|Four generations (Wikipedia)|
Lisa Salberg became “Mom” to her own niece and nephew after her beloved sister died. Ron Williams scrambled away from a neglectful, abusive childhood and his own later mistakes to become a good husband and father, pastor, soldier and fitness expert.
Michelle Eborn figured out how to parent her children alone in the midst of sorrow after her husband, Chris, died unexpectedly. Caleb Dunham left behind wars overseas only to battle internal conflicts at home. He has post-traumatic stress disorder and his family is benefiting from a program that provides dogs as companions and helpers.
This is a small cross-section of the families I’ve written about - and learned from - this year while covering the family beat for the Deseret News. Each faced challenges they didn’t expect and for which they felt unprepared.
Family life is not always what couples picture on their wedding day or what kids expect as they plan their lives. The day-to-day of family life is both rewarding and fraught with challenge. But some families rise above anything that's thrown at them and thrive - and it's usually a group effort.
As I write this, I’m picturing Lisa Speckman, a nurse and mom who lost multiple limbs to an infection right after giving birth to her second child. She almost died more than once, but I’ve met very few people as active and fearless as she is. She volunteers in her daughters' classrooms, and she and her family continue to enjoy activities together from traveling to skiing.

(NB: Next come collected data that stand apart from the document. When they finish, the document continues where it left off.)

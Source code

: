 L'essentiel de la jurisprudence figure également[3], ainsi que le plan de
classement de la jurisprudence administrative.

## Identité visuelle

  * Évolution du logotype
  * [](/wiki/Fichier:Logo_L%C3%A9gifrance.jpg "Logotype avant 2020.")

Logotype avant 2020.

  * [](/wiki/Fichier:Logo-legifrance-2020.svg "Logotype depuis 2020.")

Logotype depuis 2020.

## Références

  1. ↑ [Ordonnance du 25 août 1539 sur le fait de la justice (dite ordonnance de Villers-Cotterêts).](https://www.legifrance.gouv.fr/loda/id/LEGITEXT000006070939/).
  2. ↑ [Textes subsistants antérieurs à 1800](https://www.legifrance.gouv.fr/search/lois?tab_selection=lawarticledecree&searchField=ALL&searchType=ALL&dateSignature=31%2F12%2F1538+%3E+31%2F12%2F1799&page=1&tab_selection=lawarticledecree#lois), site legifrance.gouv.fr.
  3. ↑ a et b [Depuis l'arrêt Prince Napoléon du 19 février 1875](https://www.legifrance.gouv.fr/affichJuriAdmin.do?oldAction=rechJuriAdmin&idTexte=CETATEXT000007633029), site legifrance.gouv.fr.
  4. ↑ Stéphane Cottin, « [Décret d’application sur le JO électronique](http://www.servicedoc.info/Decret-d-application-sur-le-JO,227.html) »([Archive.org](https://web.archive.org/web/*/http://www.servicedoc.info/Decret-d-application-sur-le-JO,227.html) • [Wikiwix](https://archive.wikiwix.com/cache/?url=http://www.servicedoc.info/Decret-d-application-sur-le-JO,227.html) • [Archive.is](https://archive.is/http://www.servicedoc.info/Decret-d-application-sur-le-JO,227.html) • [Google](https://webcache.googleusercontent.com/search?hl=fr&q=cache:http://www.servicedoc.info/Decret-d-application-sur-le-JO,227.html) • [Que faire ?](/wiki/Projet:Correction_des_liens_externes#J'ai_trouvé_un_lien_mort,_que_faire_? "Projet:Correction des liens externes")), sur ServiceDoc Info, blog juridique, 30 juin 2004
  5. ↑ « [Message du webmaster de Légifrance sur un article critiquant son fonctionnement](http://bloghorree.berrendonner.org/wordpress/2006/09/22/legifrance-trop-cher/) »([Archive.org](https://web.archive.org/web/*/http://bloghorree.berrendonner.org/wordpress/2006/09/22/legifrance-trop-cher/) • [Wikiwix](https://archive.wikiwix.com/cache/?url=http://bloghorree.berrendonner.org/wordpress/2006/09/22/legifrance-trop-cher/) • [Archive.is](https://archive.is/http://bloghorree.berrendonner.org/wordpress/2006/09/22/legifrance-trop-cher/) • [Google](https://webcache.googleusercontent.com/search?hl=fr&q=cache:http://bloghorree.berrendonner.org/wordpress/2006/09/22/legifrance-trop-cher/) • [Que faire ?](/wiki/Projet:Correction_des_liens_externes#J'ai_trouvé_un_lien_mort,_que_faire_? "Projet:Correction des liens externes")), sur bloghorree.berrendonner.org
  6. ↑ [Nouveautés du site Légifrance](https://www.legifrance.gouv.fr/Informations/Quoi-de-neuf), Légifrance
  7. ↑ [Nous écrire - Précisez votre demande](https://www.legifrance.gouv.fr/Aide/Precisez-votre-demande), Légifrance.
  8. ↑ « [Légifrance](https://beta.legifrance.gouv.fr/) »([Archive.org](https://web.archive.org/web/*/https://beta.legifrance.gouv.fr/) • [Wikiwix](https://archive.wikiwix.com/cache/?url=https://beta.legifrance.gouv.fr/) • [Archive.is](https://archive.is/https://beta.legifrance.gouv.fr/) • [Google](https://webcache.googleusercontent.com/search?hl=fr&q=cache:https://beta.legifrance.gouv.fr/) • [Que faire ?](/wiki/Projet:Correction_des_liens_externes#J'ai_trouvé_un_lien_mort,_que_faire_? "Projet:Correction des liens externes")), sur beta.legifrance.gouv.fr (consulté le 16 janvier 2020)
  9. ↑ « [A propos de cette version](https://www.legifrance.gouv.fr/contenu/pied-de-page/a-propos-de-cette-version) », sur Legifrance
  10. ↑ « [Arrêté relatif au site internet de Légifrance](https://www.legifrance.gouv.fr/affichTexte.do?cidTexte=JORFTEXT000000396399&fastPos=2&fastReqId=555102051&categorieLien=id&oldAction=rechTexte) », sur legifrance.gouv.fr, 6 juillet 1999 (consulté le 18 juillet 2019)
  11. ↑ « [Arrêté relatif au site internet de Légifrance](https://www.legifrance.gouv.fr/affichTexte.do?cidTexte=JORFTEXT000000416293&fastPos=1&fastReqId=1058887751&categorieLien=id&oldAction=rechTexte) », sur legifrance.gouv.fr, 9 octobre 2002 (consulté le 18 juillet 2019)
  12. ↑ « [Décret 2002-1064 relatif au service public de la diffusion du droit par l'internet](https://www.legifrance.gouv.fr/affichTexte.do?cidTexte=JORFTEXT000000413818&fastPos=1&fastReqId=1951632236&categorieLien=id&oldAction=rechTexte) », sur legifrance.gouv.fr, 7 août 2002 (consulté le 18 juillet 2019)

One who rivals her, though, overcoming an entirely different set of challenges, is Arvie Burgos. The teenager was in foster care for some time because his dad was absent, his mom used drugs and his grandmother - the light of his life - died. Sometimes family can let a kid down, but Burgos managed to remain hopeful, carve out deep and caring relationships and earned his high school diploma this year.
If I were whipping together a recipe for overcoming challenges, the first ingredient I’d toss in would be resilience, something both Speckman and Burgos showed. It’s a topic my colleague Marjorie Cortez and I explored this year, documenting the power it has to right lives that have veered off track, often as a result of unexpected calamity.
Family is a big part of what kids need to thrive and overcome. And the science on that is clear: Kids need actively involved, loving parents - both mom and dad. We explored the impact that absent fathers have on their children's lives during a joint project this year with The Atlantic.
I’m a mom with teenage daughters, so I am naturally interested in what makes families do well. Talking to families who have faced difficulties and experts who have studied what works has given me a chance to not only share stories with readers, but improve my own parenting skills.
Taking a broad look at family life and then focusing in on how some families handle the specific challenges we all face has given me some great ideas, and I hope it has done the same for readers.